WHAT IS EXPECTED: Comb the records below for the string "instead" and copy each line where it turns up.

MATERIAL PROVIDED Block Start

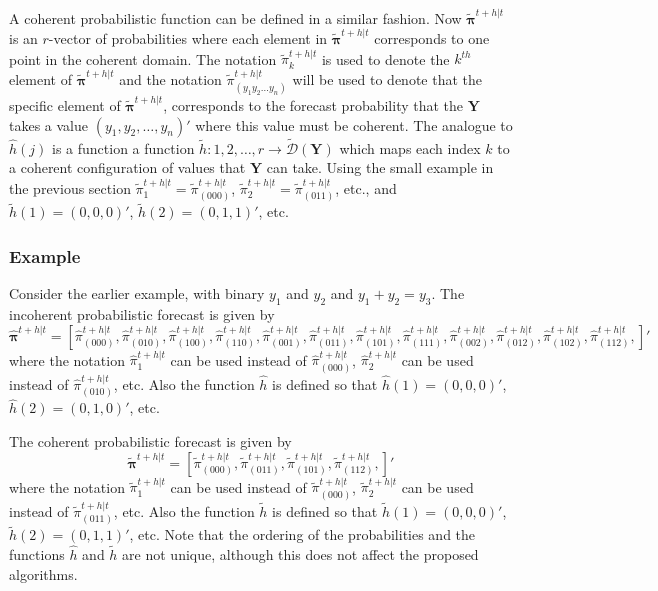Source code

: \documentclass[a4paper,review,12pt,authoryear]{elsarticle}
\newcommand{\bY}{\mathbf{Y}}
\newcommand{\bpi}{\bm{\pi}}
\begin{document}
  A coherent probabilistic function can be defined in a similar fashion. Now $\tilde{\bpi}^{t+h|t}$ is an $r$-vector of probabilities where each element in $\tilde{\bpi}^{t+h|t}$ corresponds to one point in the coherent domain. The notation $\tilde{\pi}_k^{t+h|t}$ is used to denote the $k^{th}$ element of $\tilde{\bpi}^{t+h|t}$ and the notation $\tilde{\pi}_{(y_1 y_2 \dots y_n)}^{t+h|t}$ will be used to denote that the specific element of $\tilde{\bpi}^{t+h|t}$, corresponds to the forecast probability that the $\bY$ takes a value $(y_1,y_2,\dots,y_n)'$ where this value must be coherent. The analogue to $\hat{h}(j)$ is a function a function $\tilde{h}:{1,2,\dots,r}\rightarrow\tilde{\mathcal{D}}(\bY)$ which maps each index $k$ to a coherent configuration of values that $\bY$ can take. Using the small example in the previous section $\tilde{\pi}_1^{t+h|t}=\tilde{\pi}_{(000)}^{t+h|t}$, $\tilde{\pi}_2^{t+h|t}=\tilde{\pi}_{(011)}^{t+h|t}$, etc., and $\tilde{h}(1)=(0,0,0)'$, $\tilde{h}(2)=(0,1,1)'$, etc.
  
  \subsubsection*{\textbf{Example}}
  
  Consider the earlier example, with binary $y_1$ and $y_2$ and $y_1+y_2=y_3$. The incoherent probabilistic forecast is given by
  \[
    \hat{\bpi}^{t+h|t}= \left[       
      \hat{\pi}^{t+h|t}_{(000)},
       \hat{\pi}^{t+h|t}_{(010)},
       \hat{\pi}^{t+h|t}_{(100)},
       \hat{\pi}^{t+h|t}_{(110)},
       \hat{\pi}^{t+h|t}_{(001)},
       \hat{\pi}^{t+h|t}_{(011)},
       \hat{\pi}^{t+h|t}_{(101)},
       \hat{\pi}^{t+h|t}_{(111)},
       \hat{\pi}^{t+h|t}_{(002)},
       \hat{\pi}^{t+h|t}_{(012)},
       \hat{\pi}^{t+h|t}_{(102)},
       \hat{\pi}^{t+h|t}_{(112)},
       \right]'
  \]
  where the notation $\hat{\pi}^{t+h|t}_{1}$ can be used instead of $\hat{\pi}^{t+h|t}_{(000)}$, $\hat{\pi}^{t+h|t}_{2}$ can be used instead of $\hat{\pi}^{t+h|t}_{(010)}$, etc. Also the function $\hat{h}$ is defined so that $\hat{h}(1)=(0,0,0)'$, $\hat{h}(2)=(0,1,0)'$, etc.
  
  The coherent probabilistic forecast is given by
  \[
  \tilde{\bpi}^{t+h|t}=\left[
  \tilde{\pi}^{t+h|t}_{(000)},
  \tilde{\pi}^{t+h|t}_{(011)},
  \tilde{\pi}^{t+h|t}_{(101)},
  \tilde{\pi}^{t+h|t}_{(112)},
  \right]'\]
  where the notation $\tilde{\pi}^{t+h|t}_{1}$ can be used instead of $\tilde{\pi}^{t+h|t}_{(000)}$, $\tilde{\pi}^{t+h|t}_{2}$ can be used instead of $\tilde{\pi}^{t+h|t}_{(011)}$, etc. Also the function $\tilde{h}$ is defined so that $\tilde{h}(1)=(0,0,0)'$, $\tilde{h}(2)=(0,1,1)'$, etc. Note that the ordering of the probabilities and the functions $\hat{h}$ and $\tilde{h}$ are not unique, although this does not affect the proposed algorithms.
\end{document}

MATERIAL PROVIDED Block End

RESPONSE BELOW:
  where the notation $\hat{\pi}^{t+h|t}_{1}$ can be used instead of $\hat{\pi}^{t+h|t}_{(000)}$, $\hat{\pi}^{t+h|t}_{2}$ can be used instead of $\hat{\pi}^{t+h|t}_{(010)}$, etc. Also the function $\hat{h}$ is defined so that $\hat{h}(1)=(0,0,0)'$, $\hat{h}(2)=(0,1,0)'$, etc.
  where the notation $\tilde{\pi}^{t+h|t}_{1}$ can be used instead of $\tilde{\pi}^{t+h|t}_{(000)}$, $\tilde{\pi}^{t+h|t}_{2}$ can be used instead of $\tilde{\pi}^{t+h|t}_{(011)}$, etc. Also the function $\tilde{h}$ is defined so that $\tilde{h}(1)=(0,0,0)'$, $\tilde{h}(2)=(0,1,1)'$, etc. Note that the ordering of the probabilities and the functions $\hat{h}$ and $\tilde{h}$ are not unique, although this does not affect the proposed algorithms.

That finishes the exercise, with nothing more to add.